*EXTRACTED ENTRIES*

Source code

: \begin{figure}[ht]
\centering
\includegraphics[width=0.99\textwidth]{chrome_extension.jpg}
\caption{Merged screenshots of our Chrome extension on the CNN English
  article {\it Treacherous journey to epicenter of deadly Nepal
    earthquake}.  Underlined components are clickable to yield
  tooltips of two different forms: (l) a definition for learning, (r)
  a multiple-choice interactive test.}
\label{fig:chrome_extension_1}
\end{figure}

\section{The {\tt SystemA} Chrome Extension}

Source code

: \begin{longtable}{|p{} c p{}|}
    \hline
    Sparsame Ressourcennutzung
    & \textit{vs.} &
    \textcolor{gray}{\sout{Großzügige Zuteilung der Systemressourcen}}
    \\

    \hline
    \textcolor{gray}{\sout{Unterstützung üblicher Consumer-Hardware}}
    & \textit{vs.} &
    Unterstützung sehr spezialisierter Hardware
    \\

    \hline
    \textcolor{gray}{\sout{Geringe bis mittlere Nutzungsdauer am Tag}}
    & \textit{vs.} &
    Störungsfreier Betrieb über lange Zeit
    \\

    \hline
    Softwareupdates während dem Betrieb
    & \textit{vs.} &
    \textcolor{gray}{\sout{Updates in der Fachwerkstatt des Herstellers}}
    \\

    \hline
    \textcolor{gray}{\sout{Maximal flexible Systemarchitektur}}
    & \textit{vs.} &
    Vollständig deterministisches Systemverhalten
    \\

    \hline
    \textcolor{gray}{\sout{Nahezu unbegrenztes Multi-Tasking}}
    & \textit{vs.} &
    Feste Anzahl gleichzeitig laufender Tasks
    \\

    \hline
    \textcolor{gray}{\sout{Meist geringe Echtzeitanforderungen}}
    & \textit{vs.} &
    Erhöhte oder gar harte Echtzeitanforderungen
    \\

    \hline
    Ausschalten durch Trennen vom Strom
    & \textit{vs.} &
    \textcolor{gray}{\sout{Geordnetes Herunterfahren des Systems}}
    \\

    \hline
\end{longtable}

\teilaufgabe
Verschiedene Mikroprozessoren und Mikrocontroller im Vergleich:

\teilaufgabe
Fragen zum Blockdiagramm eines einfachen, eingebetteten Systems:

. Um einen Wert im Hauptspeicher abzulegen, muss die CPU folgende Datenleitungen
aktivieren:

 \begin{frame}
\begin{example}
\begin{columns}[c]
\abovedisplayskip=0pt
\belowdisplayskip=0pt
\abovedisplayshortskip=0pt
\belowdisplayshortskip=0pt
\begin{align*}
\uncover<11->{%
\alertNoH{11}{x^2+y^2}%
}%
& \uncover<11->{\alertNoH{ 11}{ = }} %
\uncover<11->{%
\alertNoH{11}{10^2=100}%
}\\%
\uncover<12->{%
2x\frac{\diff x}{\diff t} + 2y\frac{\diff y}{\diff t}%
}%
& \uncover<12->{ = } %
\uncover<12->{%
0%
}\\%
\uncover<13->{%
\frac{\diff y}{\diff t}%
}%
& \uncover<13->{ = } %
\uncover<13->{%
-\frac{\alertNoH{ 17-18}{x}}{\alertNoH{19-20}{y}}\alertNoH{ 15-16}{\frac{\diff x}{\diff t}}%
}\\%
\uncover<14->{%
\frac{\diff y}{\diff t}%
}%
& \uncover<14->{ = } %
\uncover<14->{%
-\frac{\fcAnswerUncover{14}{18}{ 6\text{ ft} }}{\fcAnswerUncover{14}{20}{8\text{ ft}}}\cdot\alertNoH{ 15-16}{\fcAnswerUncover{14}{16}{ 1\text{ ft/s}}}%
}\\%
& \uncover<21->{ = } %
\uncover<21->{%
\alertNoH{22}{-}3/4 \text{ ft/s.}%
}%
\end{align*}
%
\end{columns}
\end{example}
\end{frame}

*TASK REQUIREMENTS*
Could you say how many lines of the entries contain the string "Echtzeitanforderungen"? Only the number should be given.

*ANSWER BOX*
2